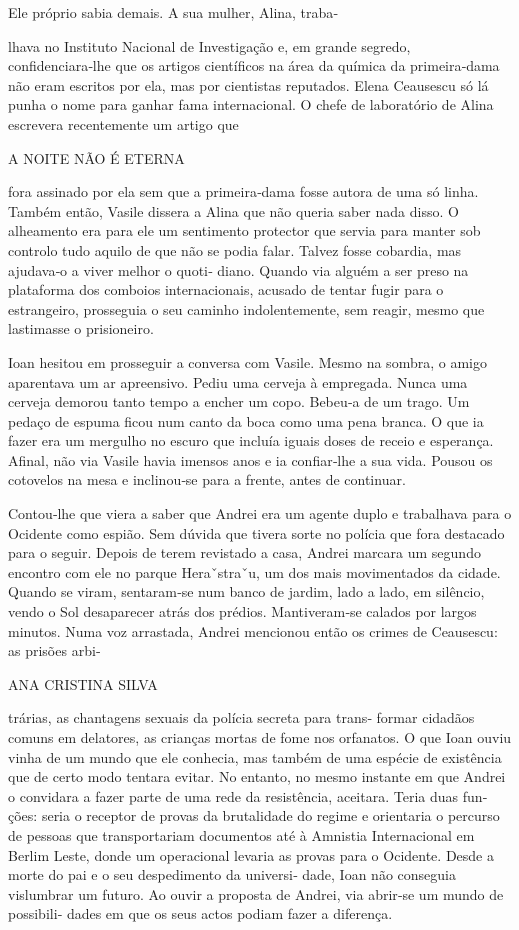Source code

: Ele próprio sabia demais. A sua mulher, Alina, traba‑

lhava no Instituto Nacional de Investigação e, em grande segredo,
confidenciara‑lhe que os artigos científicos na área da química da
primeira‑dama não eram escritos por ela, mas por cientistas reputados.
Elena Ceausescu só lá punha o nome para ganhar fama internacional. O
chefe de laboratório de Alina escrevera recentemente um artigo que

A NOITE NÃO É ETERNA

fora assinado por ela sem que a primeira‑dama fosse autora de uma só
linha. Também então, Vasile dissera a Alina que não queria saber nada
disso. O alheamento era para ele um sentimento protector que servia para
manter sob controlo tudo aquilo de que não se podia falar. Talvez fosse
cobardia, mas ajudava‑o a viver melhor o quoti‑ diano. Quando via alguém
a ser preso na plataforma dos comboios internacionais, acusado de tentar
fugir para o estrangeiro, prosseguia o seu caminho indolentemente, sem
reagir, mesmo que lastimasse o prisioneiro.

Ioan hesitou em prosseguir a conversa com Vasile. Mesmo na sombra, o
amigo aparentava um ar apreensivo. Pediu uma cerveja à empregada. Nunca
uma cerveja demorou tanto tempo a encher um copo. Bebeu‑a de um trago.
Um pedaço de espuma ficou num canto da boca como uma pena branca. O que
ia fazer era um mergulho no escuro que incluía iguais doses de receio e
esperança. Afinal, não via Vasile havia imensos anos e ia confiar‑lhe a
sua vida. Pousou os cotovelos na mesa e inclinou‑se para a frente, antes
de continuar.

Contou‑lhe que viera a saber que Andrei era um agente duplo e trabalhava
para o Ocidente como espião. Sem dúvida que tivera sorte no polícia que
fora destacado para o seguir. Depois de terem revistado a casa, Andrei
marcara um segundo encontro com ele no parque Heraˇstraˇu, um dos mais
movimentados da cidade. Quando se viram, sentaram‑se num banco de
jardim, lado a lado, em silêncio, vendo o Sol desaparecer atrás dos
prédios. Mantiveram‑se calados por largos minutos. Numa voz arrastada,
Andrei mencionou então os crimes de Ceausescu: as prisões arbi‑

ANA CRISTINA SILVA

trárias, as chantagens sexuais da polícia secreta para trans‑ formar
cidadãos comuns em delatores, as crianças mortas de fome nos orfanatos.
O que Ioan ouviu vinha de um mundo que ele conhecia, mas também de uma
espécie de existência que de certo modo tentara evitar. No entanto, no
mesmo instante em que Andrei o convidara a fazer parte de uma rede da
resistência, aceitara. Teria duas fun‑ ções: seria o receptor de provas
da brutalidade do regime e orientaria o percurso de pessoas que
transportariam documentos até à Amnistia Internacional em Berlim Leste,
donde um operacional levaria as provas para o Ocidente. Desde a morte do
pai e o seu despedimento da universi‑ dade, Ioan não conseguia
vislumbrar um futuro. Ao ouvir a proposta de Andrei, via abrir‑se um
mundo de possibili‑ dades em que os seus actos podiam fazer a diferença.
◇ ◇ ◇ ◇ ◇
Your instructions:
Give back exactly the lines of the listing above that run from the line with "fugir para o" to the line with "O que Ioan ouviu", inclusive.

Reply to the exercise:
fugir para o estrangeiro, prosseguia o seu caminho indolentemente, sem
reagir, mesmo que lastimasse o prisioneiro.

Ioan hesitou em prosseguir a conversa com Vasile. Mesmo na sombra, o
amigo aparentava um ar apreensivo. Pediu uma cerveja à empregada. Nunca
uma cerveja demorou tanto tempo a encher um copo. Bebeu‑a de um trago.
Um pedaço de espuma ficou num canto da boca como uma pena branca. O que
ia fazer era um mergulho no escuro que incluía iguais doses de receio e
esperança. Afinal, não via Vasile havia imensos anos e ia confiar‑lhe a
sua vida. Pousou os cotovelos na mesa e inclinou‑se para a frente, antes
de continuar.

Contou‑lhe que viera a saber que Andrei era um agente duplo e trabalhava
para o Ocidente como espião. Sem dúvida que tivera sorte no polícia que
fora destacado para o seguir. Depois de terem revistado a casa, Andrei
marcara um segundo encontro com ele no parque Heraˇstraˇu, um dos mais
movimentados da cidade. Quando se viram, sentaram‑se num banco de
jardim, lado a lado, em silêncio, vendo o Sol desaparecer atrás dos
prédios. Mantiveram‑se calados por largos minutos. Numa voz arrastada,
Andrei mencionou então os crimes de Ceausescu: as prisões arbi‑

ANA CRISTINA SILVA

trárias, as chantagens sexuais da polícia secreta para trans‑ formar
cidadãos comuns em delatores, as crianças mortas de fome nos orfanatos.
O que Ioan ouviu vinha de um mundo que ele conhecia, mas também de uma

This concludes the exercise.